In the answer, each line from the top of the material through the line that contains "-- _Note: you" is restated exactly. No picture is given again.

Excerpted records:
+===+

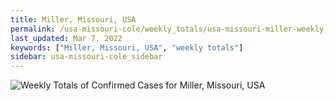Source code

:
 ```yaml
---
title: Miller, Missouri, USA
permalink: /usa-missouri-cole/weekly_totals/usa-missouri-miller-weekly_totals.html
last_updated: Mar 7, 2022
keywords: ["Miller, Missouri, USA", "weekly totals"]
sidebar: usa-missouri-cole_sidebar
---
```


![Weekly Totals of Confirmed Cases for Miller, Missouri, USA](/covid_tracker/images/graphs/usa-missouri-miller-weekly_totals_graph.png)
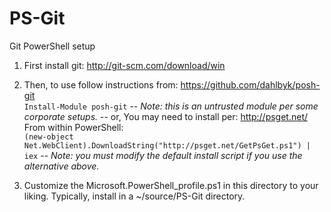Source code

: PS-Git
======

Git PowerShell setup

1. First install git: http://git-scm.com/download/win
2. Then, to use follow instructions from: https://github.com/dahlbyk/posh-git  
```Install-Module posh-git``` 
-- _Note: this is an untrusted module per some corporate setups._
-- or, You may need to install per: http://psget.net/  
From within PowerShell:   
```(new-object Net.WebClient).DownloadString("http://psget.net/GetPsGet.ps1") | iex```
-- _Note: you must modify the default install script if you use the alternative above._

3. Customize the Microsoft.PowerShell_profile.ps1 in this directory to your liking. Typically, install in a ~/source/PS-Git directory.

+===+

Response area:
Source code

:
 ```yaml
---
title: Miller, Missouri, USA
permalink: /usa-missouri-cole/weekly_totals/usa-missouri-miller-weekly_totals.html
last_updated: Mar 7, 2022
keywords: ["Miller, Missouri, USA", "weekly totals"]
sidebar: usa-missouri-cole_sidebar
---
```


![Weekly Totals of Confirmed Cases for Miller, Missouri, USA](/covid_tracker/images/graphs/usa-missouri-miller-weekly_totals_graph.png)
Source code

: PS-Git
======

Git PowerShell setup

1. First install git: http://git-scm.com/download/win
2. Then, to use follow instructions from: https://github.com/dahlbyk/posh-git  
```Install-Module posh-git``` 
-- _Note: this is an untrusted module per some corporate setups._
-- or, You may need to install per: http://psget.net/  
From within PowerShell:   
```(new-object Net.WebClient).DownloadString("http://psget.net/GetPsGet.ps1") | iex```
-- _Note: you must modify the default install script if you use the alternative above._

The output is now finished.